## Requirement
Look for the line containing "smoker, ex-smoker, non-smoker)." and the line containing "0 & -2-6t & 6\\" in the entries below. Copy those two and all lines between them exactly, leaving out pictures.

## Records supplied
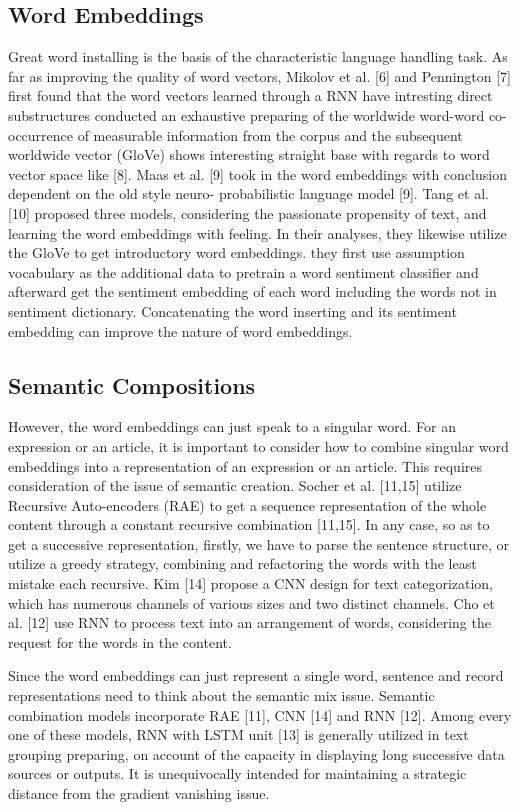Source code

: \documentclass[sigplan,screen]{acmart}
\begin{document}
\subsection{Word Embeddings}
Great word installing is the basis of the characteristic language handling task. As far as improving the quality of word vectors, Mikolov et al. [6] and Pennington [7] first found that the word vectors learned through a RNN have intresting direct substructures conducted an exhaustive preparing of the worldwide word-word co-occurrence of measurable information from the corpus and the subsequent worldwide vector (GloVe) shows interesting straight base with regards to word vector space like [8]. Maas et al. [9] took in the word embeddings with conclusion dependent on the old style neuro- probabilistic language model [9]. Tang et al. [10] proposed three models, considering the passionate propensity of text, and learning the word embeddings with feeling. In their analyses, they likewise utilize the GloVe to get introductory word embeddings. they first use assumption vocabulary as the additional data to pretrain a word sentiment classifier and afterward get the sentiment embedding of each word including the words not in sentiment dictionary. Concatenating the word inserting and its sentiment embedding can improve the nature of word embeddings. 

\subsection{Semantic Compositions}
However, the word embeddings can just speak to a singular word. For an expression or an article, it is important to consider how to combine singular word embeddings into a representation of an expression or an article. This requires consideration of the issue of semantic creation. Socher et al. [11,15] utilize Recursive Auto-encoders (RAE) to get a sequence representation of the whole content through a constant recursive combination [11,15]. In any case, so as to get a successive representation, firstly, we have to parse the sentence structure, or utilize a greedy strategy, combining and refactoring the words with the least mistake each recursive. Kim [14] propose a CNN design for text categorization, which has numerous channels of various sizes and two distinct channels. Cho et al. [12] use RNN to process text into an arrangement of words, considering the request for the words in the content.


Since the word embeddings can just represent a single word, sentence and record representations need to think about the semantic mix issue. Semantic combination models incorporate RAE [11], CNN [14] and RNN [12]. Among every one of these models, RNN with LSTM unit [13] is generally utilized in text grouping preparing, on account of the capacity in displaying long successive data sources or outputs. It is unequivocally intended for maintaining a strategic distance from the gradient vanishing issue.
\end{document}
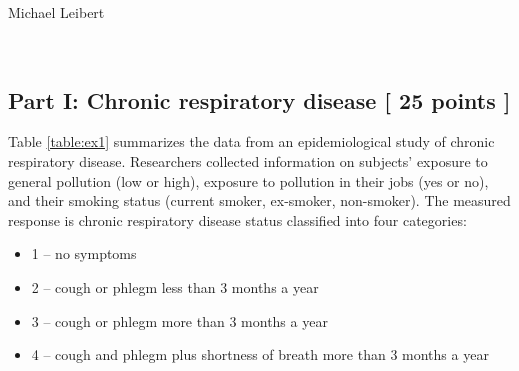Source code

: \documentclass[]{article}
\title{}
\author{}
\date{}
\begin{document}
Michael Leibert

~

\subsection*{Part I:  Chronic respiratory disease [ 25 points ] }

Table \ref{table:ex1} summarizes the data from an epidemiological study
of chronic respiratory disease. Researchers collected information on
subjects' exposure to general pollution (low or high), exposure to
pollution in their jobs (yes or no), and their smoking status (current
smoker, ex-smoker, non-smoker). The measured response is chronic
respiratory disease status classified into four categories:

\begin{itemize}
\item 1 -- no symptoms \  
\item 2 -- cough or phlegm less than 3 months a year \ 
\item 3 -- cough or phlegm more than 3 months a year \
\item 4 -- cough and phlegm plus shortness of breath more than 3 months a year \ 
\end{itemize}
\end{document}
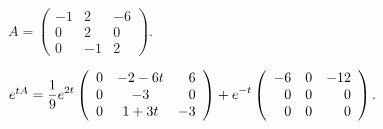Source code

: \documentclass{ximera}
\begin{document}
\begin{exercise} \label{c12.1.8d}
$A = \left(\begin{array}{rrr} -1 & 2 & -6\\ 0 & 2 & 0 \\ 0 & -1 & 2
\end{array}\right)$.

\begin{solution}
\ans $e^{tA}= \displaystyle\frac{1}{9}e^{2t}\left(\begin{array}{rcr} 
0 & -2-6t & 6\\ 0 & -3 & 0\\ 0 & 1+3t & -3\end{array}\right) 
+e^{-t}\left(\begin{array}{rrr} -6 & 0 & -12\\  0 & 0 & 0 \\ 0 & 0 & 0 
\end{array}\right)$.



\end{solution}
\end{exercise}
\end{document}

## Answer for this exercise
smoker, ex-smoker, non-smoker). The measured response is chronic
respiratory disease status classified into four categories:

\begin{itemize}
\item 1 -- no symptoms \  
\item 2 -- cough or phlegm less than 3 months a year \ 
\item 3 -- cough or phlegm more than 3 months a year \
\item 4 -- cough and phlegm plus shortness of breath more than 3 months a year \ 
\end{itemize}
\end{document}
Source code

: \documentclass{ximera}
\begin{document}
\begin{exercise} \label{c12.1.8d}
$A = \left(\begin{array}{rrr} -1 & 2 & -6\\ 0 & 2 & 0 \\ 0 & -1 & 2
\end{array}\right)$.

\begin{solution}
\ans $e^{tA}= \displaystyle\frac{1}{9}e^{2t}\left(\begin{array}{rcr} 
0 & -2-6t & 6\\ 0 & -3 & 0\\ 0 & 1+3t & -3\end{array}\right) 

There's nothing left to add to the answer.